It was tough not to smile as the band broke out their typical inappropriate humor in between songs, greeting the audience with a few choice four-letter words before transitioning into “Up All Night” and “The Rock Show.” Taking the time to remind the crowd that the show was taking place to honor and benefit victims of Superstorm Sandy, with part of the ticket proceeds being donated to local efforts to rebuild, Hoppus and Delonge exchanged some inappropriate banter to lighten the mood once more before performing more past hits, including “I Miss You”, “Always”, and “First Date.” Though the audience did respond well to the newer songs such as “After Midnight” and “Ghost on the Dancefloor”, they just didn’t quite generate the same roaring excitement as the older tracks that many of the kids in the room had been listening to for a good portion of their young adult lives.

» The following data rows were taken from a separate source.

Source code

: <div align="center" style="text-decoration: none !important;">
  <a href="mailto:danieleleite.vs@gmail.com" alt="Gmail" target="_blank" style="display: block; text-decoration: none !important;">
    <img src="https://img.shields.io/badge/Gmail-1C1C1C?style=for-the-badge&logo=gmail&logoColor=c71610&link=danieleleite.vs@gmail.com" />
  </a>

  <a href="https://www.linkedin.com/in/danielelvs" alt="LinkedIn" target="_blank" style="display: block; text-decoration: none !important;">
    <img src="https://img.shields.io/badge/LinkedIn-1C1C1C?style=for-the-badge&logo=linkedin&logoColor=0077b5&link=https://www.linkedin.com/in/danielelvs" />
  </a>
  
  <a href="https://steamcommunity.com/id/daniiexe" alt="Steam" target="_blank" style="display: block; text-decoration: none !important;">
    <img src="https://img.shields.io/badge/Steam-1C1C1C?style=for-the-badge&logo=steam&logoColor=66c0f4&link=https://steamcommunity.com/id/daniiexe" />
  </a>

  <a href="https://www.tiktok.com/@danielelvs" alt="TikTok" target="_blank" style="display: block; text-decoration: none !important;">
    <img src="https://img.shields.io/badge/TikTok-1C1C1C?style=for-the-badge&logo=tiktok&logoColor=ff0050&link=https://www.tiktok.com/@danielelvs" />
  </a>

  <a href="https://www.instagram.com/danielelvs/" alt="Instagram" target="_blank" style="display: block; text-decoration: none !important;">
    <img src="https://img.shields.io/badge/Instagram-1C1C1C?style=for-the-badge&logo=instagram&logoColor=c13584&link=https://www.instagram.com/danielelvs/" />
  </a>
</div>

Though the band kept the audience on their toes throughout the night, it wasn’t until Travis Barker began his famously jaw-dropping drum solo that we were all truly reminded of one thing. Blink 182 may have aged, but their sense of humor and musical abilities have only improved in time. The band did not disappoint at any moment over the course of the evening, leaving fans screaming for more even after performing a three-song encore and promising to be back in Jersey soon enough.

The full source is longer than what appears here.